REQUIRED ACTION> From the data underneath, reproduce exactly the stretch that begins at the line with "[bitnami/wildfly] Release 17.1.1" and ends after the line with "## 17.1.0 (2023-11-06)".

Collected data:
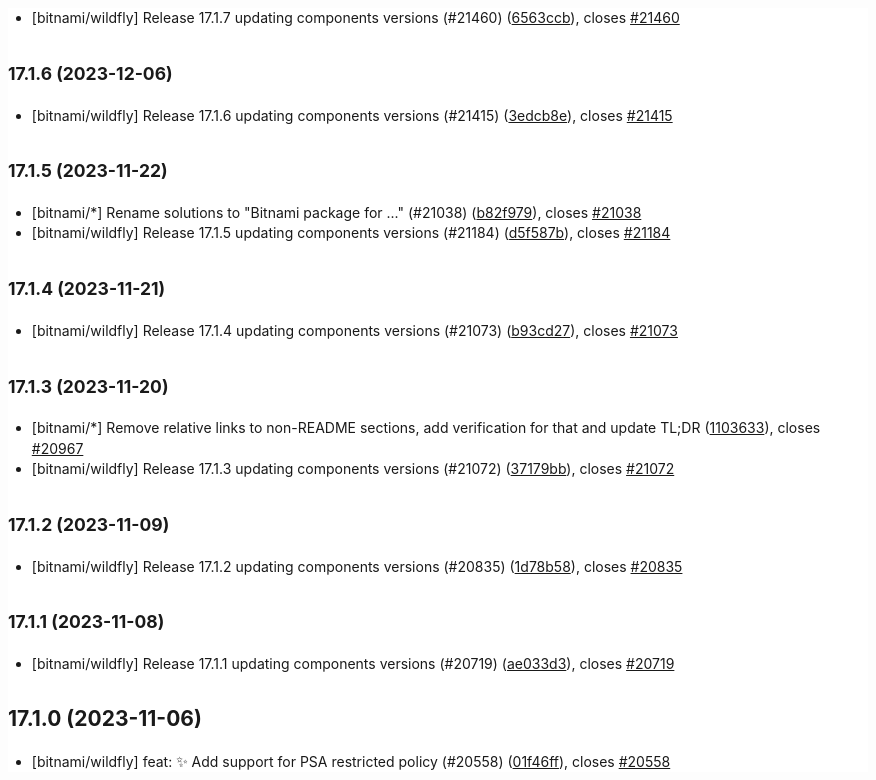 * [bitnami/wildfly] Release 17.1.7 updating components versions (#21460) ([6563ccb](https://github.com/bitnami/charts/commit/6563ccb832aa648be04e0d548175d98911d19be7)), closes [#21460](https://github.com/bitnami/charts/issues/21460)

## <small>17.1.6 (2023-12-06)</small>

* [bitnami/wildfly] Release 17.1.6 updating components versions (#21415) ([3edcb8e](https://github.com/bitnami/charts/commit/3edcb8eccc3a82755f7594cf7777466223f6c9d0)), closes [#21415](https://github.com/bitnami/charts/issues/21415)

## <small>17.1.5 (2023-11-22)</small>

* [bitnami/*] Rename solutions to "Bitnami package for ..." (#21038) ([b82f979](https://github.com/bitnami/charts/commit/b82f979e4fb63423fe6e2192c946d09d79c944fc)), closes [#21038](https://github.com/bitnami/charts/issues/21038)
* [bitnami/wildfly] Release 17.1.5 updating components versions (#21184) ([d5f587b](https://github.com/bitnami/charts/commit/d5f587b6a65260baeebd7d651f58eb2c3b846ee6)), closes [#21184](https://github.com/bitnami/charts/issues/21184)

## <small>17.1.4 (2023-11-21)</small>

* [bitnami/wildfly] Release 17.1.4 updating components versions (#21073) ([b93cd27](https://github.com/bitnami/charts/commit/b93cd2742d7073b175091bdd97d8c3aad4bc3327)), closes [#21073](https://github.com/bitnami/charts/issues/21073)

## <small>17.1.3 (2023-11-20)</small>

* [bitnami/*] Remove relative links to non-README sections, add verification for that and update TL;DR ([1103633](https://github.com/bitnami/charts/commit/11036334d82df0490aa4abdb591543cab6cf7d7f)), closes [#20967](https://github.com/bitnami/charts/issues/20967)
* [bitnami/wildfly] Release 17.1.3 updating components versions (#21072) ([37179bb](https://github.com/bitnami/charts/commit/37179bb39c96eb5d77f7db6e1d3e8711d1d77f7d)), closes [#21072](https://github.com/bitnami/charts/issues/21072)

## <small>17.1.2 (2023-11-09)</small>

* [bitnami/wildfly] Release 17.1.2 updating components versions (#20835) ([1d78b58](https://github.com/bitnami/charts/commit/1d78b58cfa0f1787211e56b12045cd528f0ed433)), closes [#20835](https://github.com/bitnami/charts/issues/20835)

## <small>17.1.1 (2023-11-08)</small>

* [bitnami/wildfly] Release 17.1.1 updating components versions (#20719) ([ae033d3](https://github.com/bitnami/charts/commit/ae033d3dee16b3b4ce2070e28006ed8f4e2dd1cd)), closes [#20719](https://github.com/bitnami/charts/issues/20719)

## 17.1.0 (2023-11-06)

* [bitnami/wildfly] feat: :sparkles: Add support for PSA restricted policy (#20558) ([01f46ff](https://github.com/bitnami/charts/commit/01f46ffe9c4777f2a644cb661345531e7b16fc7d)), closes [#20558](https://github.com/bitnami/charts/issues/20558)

...

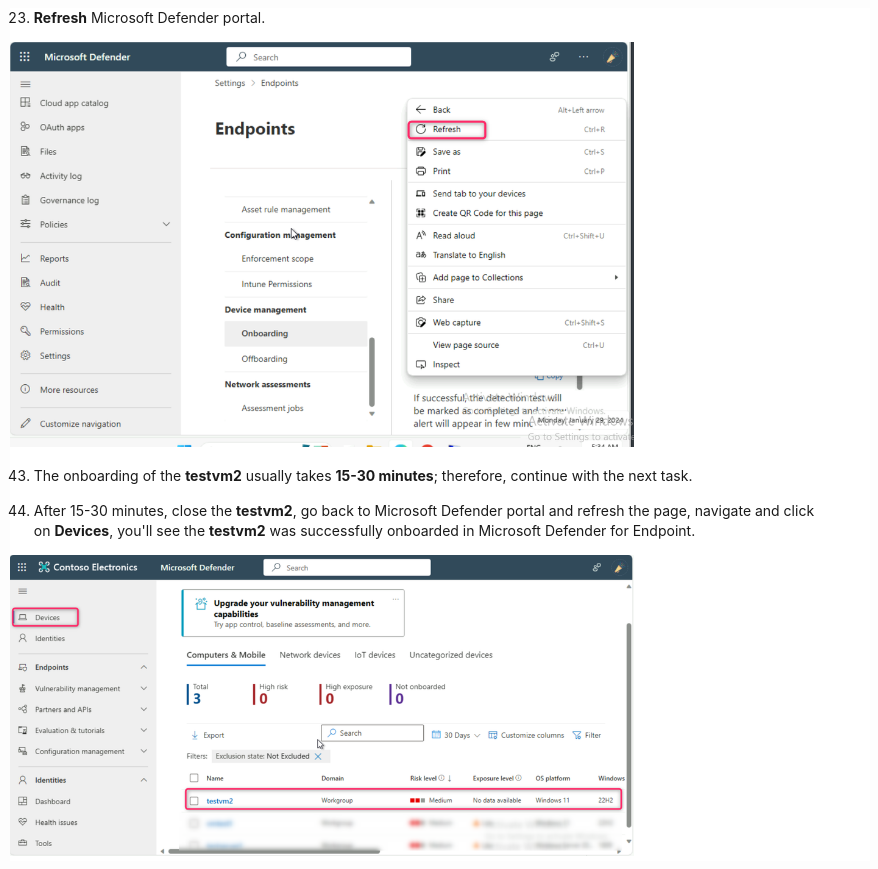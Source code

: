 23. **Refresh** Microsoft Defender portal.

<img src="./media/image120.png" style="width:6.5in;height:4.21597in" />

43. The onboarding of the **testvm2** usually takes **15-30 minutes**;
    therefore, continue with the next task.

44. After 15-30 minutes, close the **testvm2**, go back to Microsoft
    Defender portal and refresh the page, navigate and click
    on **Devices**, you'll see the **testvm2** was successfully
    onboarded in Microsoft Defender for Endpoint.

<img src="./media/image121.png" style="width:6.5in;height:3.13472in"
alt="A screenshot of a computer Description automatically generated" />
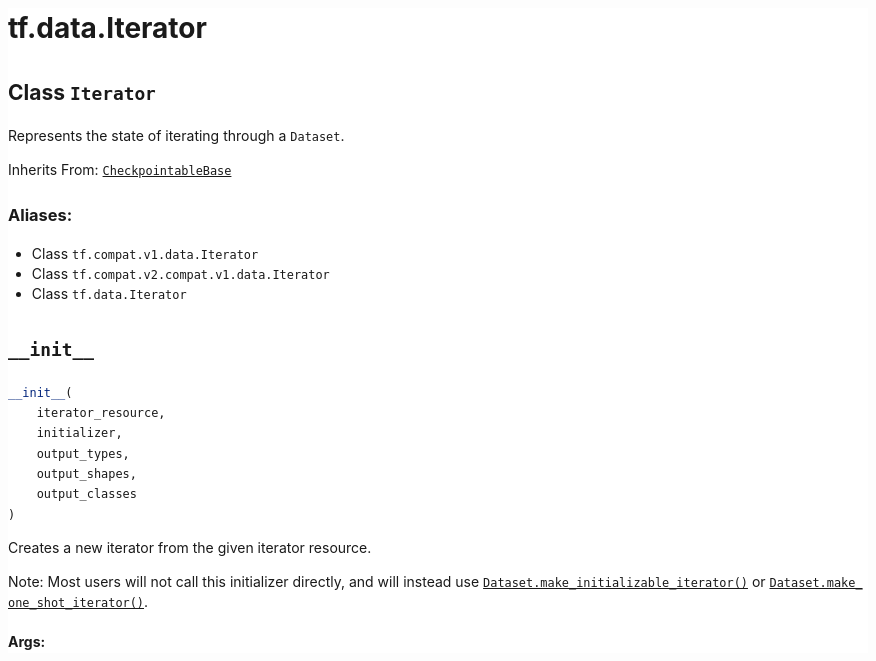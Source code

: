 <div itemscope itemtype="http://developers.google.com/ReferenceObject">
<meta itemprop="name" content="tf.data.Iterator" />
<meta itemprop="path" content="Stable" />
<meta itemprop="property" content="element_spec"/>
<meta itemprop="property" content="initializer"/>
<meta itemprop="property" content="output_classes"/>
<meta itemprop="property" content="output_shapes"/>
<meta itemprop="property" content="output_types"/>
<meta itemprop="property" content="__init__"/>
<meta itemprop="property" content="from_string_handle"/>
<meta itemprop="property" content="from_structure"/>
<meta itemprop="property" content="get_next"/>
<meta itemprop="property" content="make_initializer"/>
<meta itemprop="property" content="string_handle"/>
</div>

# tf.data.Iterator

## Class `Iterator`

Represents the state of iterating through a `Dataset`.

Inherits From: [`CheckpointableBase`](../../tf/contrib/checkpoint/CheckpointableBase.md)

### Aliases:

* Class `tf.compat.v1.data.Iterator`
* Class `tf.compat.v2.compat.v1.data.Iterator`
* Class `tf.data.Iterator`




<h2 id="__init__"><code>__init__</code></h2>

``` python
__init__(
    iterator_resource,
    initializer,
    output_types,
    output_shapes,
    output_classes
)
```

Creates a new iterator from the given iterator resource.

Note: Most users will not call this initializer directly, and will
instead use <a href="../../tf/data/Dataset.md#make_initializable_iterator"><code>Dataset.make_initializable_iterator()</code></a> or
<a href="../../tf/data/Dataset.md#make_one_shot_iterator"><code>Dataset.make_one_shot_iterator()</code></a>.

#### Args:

RESULT OF THE EXERCISE>
* [bitnami/wildfly] Release 17.1.1 updating components versions (#20719) ([ae033d3](https://github.com/bitnami/charts/commit/ae033d3dee16b3b4ce2070e28006ed8f4e2dd1cd)), closes [#20719](https://github.com/bitnami/charts/issues/20719)

## 17.1.0 (2023-11-06)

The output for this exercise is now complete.